### Exercise instructions
Say how many of the lines below contain the word "textit"; nothing else belongs in the answer.
Top of Records shown
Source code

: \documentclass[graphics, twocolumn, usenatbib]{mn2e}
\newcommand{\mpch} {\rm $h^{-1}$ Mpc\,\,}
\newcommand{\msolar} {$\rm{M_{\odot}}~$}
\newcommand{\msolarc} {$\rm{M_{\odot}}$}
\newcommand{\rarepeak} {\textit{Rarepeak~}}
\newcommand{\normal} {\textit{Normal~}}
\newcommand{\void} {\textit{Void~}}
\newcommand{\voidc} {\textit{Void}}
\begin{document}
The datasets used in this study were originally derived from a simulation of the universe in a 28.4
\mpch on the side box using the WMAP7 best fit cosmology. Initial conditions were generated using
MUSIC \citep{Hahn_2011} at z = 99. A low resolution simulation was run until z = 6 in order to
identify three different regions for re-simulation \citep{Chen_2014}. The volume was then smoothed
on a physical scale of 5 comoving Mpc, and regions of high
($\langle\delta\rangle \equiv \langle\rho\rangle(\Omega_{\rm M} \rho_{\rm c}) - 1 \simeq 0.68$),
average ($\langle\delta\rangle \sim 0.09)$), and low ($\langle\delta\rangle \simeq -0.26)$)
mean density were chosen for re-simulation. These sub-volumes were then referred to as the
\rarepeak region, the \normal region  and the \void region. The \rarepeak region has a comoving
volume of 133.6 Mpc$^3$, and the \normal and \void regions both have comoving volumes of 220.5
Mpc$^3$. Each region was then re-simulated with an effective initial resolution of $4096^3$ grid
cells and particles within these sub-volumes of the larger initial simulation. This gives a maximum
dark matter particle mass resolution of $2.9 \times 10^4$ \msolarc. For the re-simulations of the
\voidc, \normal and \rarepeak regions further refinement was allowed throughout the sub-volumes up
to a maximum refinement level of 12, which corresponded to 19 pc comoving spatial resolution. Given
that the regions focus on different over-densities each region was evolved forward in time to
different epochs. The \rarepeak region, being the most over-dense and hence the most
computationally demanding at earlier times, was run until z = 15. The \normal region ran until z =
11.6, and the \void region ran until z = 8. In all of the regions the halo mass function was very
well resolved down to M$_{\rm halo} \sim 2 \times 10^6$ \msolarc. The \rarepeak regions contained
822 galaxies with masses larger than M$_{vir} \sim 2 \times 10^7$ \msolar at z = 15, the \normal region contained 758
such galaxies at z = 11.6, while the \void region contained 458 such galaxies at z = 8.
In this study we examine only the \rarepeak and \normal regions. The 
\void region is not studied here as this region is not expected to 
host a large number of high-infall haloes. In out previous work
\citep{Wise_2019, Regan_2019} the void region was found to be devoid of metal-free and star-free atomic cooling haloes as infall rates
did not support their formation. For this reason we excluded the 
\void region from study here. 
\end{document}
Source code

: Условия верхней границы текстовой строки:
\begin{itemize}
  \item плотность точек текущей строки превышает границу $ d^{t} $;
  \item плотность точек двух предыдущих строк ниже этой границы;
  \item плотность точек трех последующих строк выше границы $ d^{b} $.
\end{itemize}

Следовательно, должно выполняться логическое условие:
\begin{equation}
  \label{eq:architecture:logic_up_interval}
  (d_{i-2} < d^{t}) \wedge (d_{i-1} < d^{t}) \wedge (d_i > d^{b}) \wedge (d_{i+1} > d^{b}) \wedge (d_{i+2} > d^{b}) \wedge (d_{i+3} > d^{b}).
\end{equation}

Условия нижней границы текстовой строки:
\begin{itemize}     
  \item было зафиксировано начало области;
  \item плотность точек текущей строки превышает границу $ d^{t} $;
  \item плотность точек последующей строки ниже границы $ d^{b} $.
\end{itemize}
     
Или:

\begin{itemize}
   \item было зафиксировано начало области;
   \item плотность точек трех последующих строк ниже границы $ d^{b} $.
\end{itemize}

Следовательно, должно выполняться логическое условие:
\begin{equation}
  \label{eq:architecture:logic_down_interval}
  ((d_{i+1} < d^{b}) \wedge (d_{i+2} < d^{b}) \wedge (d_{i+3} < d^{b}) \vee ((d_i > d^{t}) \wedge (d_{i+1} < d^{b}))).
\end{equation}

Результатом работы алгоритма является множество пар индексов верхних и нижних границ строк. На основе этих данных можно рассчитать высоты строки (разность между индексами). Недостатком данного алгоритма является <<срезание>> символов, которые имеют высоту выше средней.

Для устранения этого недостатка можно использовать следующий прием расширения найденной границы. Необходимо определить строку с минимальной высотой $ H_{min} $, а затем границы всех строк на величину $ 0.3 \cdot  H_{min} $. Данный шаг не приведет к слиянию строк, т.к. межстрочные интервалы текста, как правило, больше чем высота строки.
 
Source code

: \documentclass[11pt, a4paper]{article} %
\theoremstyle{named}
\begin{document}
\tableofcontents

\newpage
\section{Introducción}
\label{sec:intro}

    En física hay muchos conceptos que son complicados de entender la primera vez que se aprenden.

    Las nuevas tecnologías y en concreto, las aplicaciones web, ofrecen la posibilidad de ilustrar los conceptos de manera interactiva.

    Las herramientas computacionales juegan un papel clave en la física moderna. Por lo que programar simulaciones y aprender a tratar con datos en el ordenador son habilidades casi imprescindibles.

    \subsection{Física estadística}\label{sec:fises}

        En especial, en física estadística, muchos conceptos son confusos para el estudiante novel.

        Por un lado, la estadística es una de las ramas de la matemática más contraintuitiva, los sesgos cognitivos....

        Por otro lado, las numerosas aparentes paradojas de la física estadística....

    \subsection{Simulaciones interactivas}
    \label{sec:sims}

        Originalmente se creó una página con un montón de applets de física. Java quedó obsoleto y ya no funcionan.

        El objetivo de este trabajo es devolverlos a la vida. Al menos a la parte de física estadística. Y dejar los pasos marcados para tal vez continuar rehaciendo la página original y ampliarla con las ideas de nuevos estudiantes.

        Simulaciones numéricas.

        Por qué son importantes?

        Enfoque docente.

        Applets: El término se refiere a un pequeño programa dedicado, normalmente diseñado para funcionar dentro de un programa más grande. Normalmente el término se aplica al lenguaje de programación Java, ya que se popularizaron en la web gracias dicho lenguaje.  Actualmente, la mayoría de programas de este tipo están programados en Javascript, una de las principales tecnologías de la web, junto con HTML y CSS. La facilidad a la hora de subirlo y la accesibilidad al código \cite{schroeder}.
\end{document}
Bottom of Records shown
### Result of this task
4